THE PROBLEM: The entries that follow should be reproduced exactly, with no images carried over.

INPUT DATA:
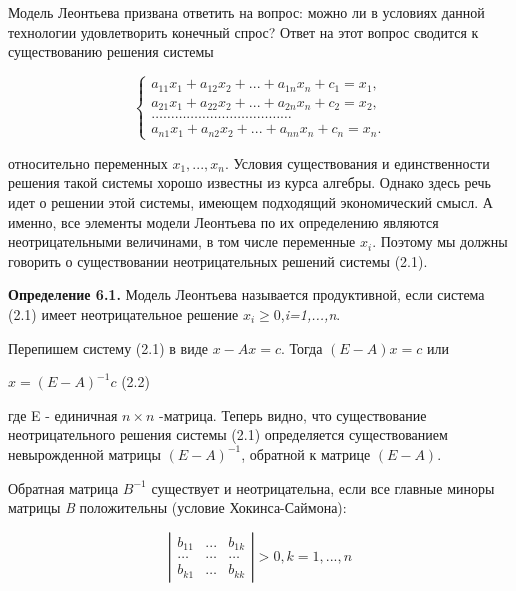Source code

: \documentclass[12pt, 4paper]{book}
\begin{document}
{Модель Леонтьева призвана ответить на вопрос: можно ли в условиях данной технологии удовлетворить конечный спрос? Ответ на этот вопрос сводится к существованию решения системы
\begin{center}
$$\left\{
\begin{aligned}
a_{11}x_{1}+ a_{12}x_{2} + ... + a_{1n}x_{n} + c_1 = x_1,\\
a_{21}x_{1}+ a_{22}x_{2} + ... + a_{2n}x_{n} + c_2 = x_2,\\
\ldots\ldots\ldots\ldots\ldots\ldots\ldots\ldots\ldots\ldots\ldots\ldots\\
a_{n1}x_{1}+ a_{n2}x_{2} + ... + a_{nn}x_{n} + c_n = x_n.
\end{aligned}
\right.$$
\end{center}
относительно переменных $x_1,...,x_n$. Условия существования и единственности решения такой системы хорошо известны из курса алгебры. Однако здесь речь идет о решении этой системы, имеющем подходящий экономический смысл. А именно, все элементы модели Леонтьева по их определению являются неотрицательными величинами, в том числе переменные $x_i$. Поэтому мы должны говорить о существовании неотрицательных решений системы (2.1).
\par

\textbf{Определение 6.1.} Модель Леонтьева называется продуктивной, если система (2.1) имеет неотрицательное решение $x_i \geq 0$,\textit{i=1,...,n}. 
\par

Перепишем систему (2.1) в виде $x-Ax=c$. Тогда $(E-A)x=c$ или
\begin{center}
$x=(E-A)^{-1}c$ (2.2)
\end{center}
где E - единичная $n \times n$ -матрица. Теперь видно, что существование неотрицательного решения системы (2.1) определяется существованием невырожденной матрицы $(E-A)^{-1}$, обратной к матрице $(E-A)$.
\par

Обратная матрица $B^{-1}$ существует и неотрицательна, если все главные миноры матрицы \textit{B} положительны (условие Хокинса-Саймона):
\begin{center}
\begin{displaymath}
\left| \begin{array}{cccc}
b_{11} & ... & b_{1k}\\
\ldots & \ldots & \ldots \\
b_{k1} & \ldots & b_{kk}
\end{array} \right|>0 ,k=1,...,n
\end{displaymath}
\end{center}
\par

}
\end{document}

RESULT OF THE TASK:
Source code

: \documentclass[12pt, 4paper]{book}
\begin{document}
{Модель Леонтьева призвана ответить на вопрос: можно ли в условиях данной технологии удовлетворить конечный спрос? Ответ на этот вопрос сводится к существованию решения системы
\begin{center}
$$\left\{
\begin{aligned}
a_{11}x_{1}+ a_{12}x_{2} + ... + a_{1n}x_{n} + c_1 = x_1,\\
a_{21}x_{1}+ a_{22}x_{2} + ... + a_{2n}x_{n} + c_2 = x_2,\\
\ldots\ldots\ldots\ldots\ldots\ldots\ldots\ldots\ldots\ldots\ldots\ldots\\
a_{n1}x_{1}+ a_{n2}x_{2} + ... + a_{nn}x_{n} + c_n = x_n.
\end{aligned}
\right.$$
\end{center}
относительно переменных $x_1,...,x_n$. Условия существования и единственности решения такой системы хорошо известны из курса алгебры. Однако здесь речь идет о решении этой системы, имеющем подходящий экономический смысл. А именно, все элементы модели Леонтьева по их определению являются неотрицательными величинами, в том числе переменные $x_i$. Поэтому мы должны говорить о существовании неотрицательных решений системы (2.1).
\par

\textbf{Определение 6.1.} Модель Леонтьева называется продуктивной, если система (2.1) имеет неотрицательное решение $x_i \geq 0$,\textit{i=1,...,n}. 
\par

Перепишем систему (2.1) в виде $x-Ax=c$. Тогда $(E-A)x=c$ или
\begin{center}
$x=(E-A)^{-1}c$ (2.2)
\end{center}
где E - единичная $n \times n$ -матрица. Теперь видно, что существование неотрицательного решения системы (2.1) определяется существованием невырожденной матрицы $(E-A)^{-1}$, обратной к матрице $(E-A)$.
\par

Обратная матрица $B^{-1}$ существует и неотрицательна, если все главные миноры матрицы \textit{B} положительны (условие Хокинса-Саймона):
\begin{center}
\begin{displaymath}
\left| \begin{array}{cccc}
b_{11} & ... & b_{1k}\\
\ldots & \ldots & \ldots \\
b_{k1} & \ldots & b_{kk}
\end{array} \right|>0 ,k=1,...,n
\end{displaymath}
\end{center}
\par

}
\end{document}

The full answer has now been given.